Fellow Exco member Regina Ip Lau Suk-yee welcomed the calls for reform, and emphasised that the judiciary had to continue to uphold “one country, two systems”, the principle under which Beijing governed the city.
“The judiciary must recognise it is one of the three branches of government serving a common goal – the implementation of ‘one country, two system’,” the New People’s Party chairwoman said.
“It has to give due regard to the importance of protecting sovereignty, security and the developmental interests of our country.”
Ip also suggested the appellate court issue more sentencing guidelines or hold more forums to further promote judges’ understanding of the city’s constitutional system and one country, two systems.
But she dismissed concerns such reforms would jeopardise the independence of the judiciary. “Judicial independence means adjudicating cases in accordance with legal considerations only, not political considerations.

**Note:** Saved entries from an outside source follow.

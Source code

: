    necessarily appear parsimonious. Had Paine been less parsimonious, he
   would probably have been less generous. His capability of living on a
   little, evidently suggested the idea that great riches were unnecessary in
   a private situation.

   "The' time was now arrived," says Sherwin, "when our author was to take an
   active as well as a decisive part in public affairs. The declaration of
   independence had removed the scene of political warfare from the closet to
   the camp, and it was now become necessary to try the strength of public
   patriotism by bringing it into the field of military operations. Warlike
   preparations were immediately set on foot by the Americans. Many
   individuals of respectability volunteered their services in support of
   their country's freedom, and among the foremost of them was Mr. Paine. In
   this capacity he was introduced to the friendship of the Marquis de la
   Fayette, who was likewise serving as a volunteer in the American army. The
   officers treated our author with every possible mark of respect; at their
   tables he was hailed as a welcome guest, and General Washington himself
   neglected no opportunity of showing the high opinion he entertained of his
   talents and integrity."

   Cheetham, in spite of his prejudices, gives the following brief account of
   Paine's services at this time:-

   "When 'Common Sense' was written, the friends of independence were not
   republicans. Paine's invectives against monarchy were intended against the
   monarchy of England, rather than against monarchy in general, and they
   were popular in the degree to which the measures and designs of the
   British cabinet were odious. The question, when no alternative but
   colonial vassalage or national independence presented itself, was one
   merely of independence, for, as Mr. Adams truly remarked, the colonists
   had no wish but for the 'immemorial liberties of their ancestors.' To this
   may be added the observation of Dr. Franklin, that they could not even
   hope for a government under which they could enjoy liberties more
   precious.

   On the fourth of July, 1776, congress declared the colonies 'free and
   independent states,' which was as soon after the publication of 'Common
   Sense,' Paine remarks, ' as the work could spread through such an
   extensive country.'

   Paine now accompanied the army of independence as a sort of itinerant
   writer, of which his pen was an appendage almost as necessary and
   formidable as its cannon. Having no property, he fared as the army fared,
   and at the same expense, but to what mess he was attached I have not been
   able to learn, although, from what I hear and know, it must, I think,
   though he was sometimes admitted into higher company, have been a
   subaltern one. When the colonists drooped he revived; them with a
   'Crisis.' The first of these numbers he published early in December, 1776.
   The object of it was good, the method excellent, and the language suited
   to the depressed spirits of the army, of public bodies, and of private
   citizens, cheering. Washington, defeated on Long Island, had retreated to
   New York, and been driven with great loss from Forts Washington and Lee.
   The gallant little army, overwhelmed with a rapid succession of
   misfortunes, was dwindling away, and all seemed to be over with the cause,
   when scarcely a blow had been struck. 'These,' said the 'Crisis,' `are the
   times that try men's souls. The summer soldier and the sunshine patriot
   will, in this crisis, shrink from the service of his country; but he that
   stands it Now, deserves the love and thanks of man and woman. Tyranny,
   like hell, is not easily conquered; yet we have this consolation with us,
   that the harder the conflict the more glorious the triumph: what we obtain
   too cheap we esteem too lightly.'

I am sure our judges will continue to do that.”
Calling for legal reforms, Zhang on Tuesday cited the views of Henry Litton, a former Court of Final Appeal judge who earlier wrote that Beijing had become mistrustful of the judiciary as the courts had applied “obscure norms and values from overseas which are totally unsuited to Hong Kong’s circumstances”.
Basic Law Committee member Professor Albert Chen Hung-yee, a legal academic with the University of Hong Kong, said that while there had been concerns about how the courts dealt with cases arising from the Occupy movement in 2014 and the social unrest that erupted last year, he did not see any huge problem with the legal system.
“While decisions by individual judges may be controversial, I do not see they reveal fundamental problems with the judicial system,” he said. “Cases were decided on the basis of their particular facts, which critics of the decisions may not fully understand.”
Outgoing Democratic Party lawmaker James To Kun-sun slammed Zhang’s suggestion that legislators and officials in Hong Kong had to be patriots.
It was more important for leaders to have the ability to govern the city than to love the country, the veteran politician argued.
Chief Executive Carrie Lam Cheng Yuet-ngor had hurt China by damaging Sino-United States relations and the country’s efforts over Taiwan, he said. “Patriots can still hurt the country.”
Separately, the Legislative Council held its first meeting on Wednesday after the mass resignation of the opposition camp, in response to the ousting of four of their colleagues.
To was due to ask the first oral question, but his absence from the meeting after his resignation led to it being read out by pro-establishment legislator Starry Lee Wai-king instead.
Over the past year Legco meetings have been disrupted by the opposition camp’s filibustering, characterised by frequent calls for quorum bells – a common tactic to delay proceedings by forcing a headcount. Wednesday’s proceedings ran smoothly without a single quorum call. Lawmakers passed a member’s motion on bringing in non-local doctors to alleviate manpower shortages by the afternoon.